→ WHAT TO PRODUCE
Which lines hold the string "studio"? Copy each of them from the material below.

→ EXERCISE MATERIALS
Segment Open

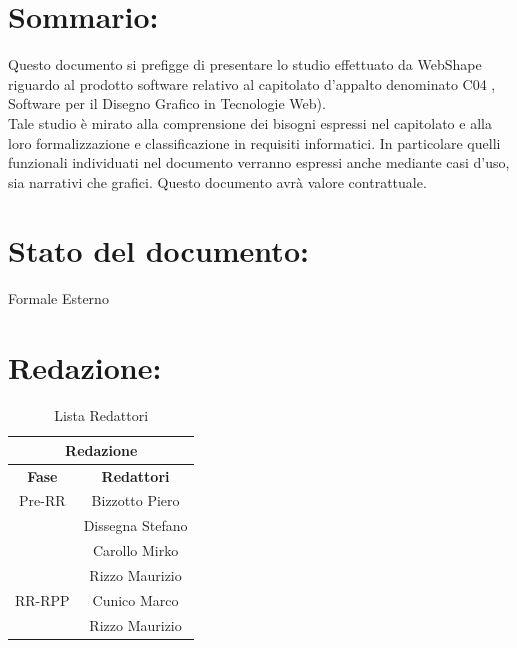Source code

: \section*{\LARGE Sommario:} %
Questo documento si prefigge di presentare lo studio effettuato da WebShape riguardo al prodotto software relativo al capitolato d'appalto denominato C04 {\ajax}, Software per il Disegno Grafico in Tecnologie Web).\\
Tale studio \`e mirato alla comprensione dei bisogni espressi nel capitolato e alla loro formalizzazione e classificazione in requisiti informatici. In particolare quelli funzionali individuati nel documento verranno espressi anche mediante casi d'uso, sia narrativi che grafici. Questo documento avr\`a valore contrattuale.

\section*{\LARGE Stato del documento:}
	Formale Esterno
\hangindent=0pt

\section*{\LARGE Redazione:}
	\begin{table}[!h]
		\begin{center}
			\begin{tabular}
				{|c|c|}
				\hline
				\multicolumn{2}{|c|}{ \textbf{Redazione} } \\
				\hline
				\textbf{Fase} & \textbf{Redattori} \\
				\hline
				\multirow{1}{*}{Pre-RR} & Bizzotto Piero\\
										& Dissegna Stefano\\
										& Carollo Mirko\\
                                        & Rizzo Maurizio\\
				\hline
				\multirow{1}{*}{RR-RPP} & Cunico Marco\\
                                        & Rizzo Maurizio\\
				\hline
			\end{tabular}
			\caption{Lista Redattori} %
			\label{tabredazione}
		\end{center}
	\end{table}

Segment Closed

→ ANSWER TO THE PROBLEM
Questo documento si prefigge di presentare lo studio effettuato da WebShape riguardo al prodotto software relativo al capitolato d'appalto denominato C04 {\ajax}, Software per il Disegno Grafico in Tecnologie Web).\\
Tale studio \`e mirato alla comprensione dei bisogni espressi nel capitolato e alla loro formalizzazione e classificazione in requisiti informatici. In particolare quelli funzionali individuati nel documento verranno espressi anche mediante casi d'uso, sia narrativi che grafici. Questo documento avr\`a valore contrattuale.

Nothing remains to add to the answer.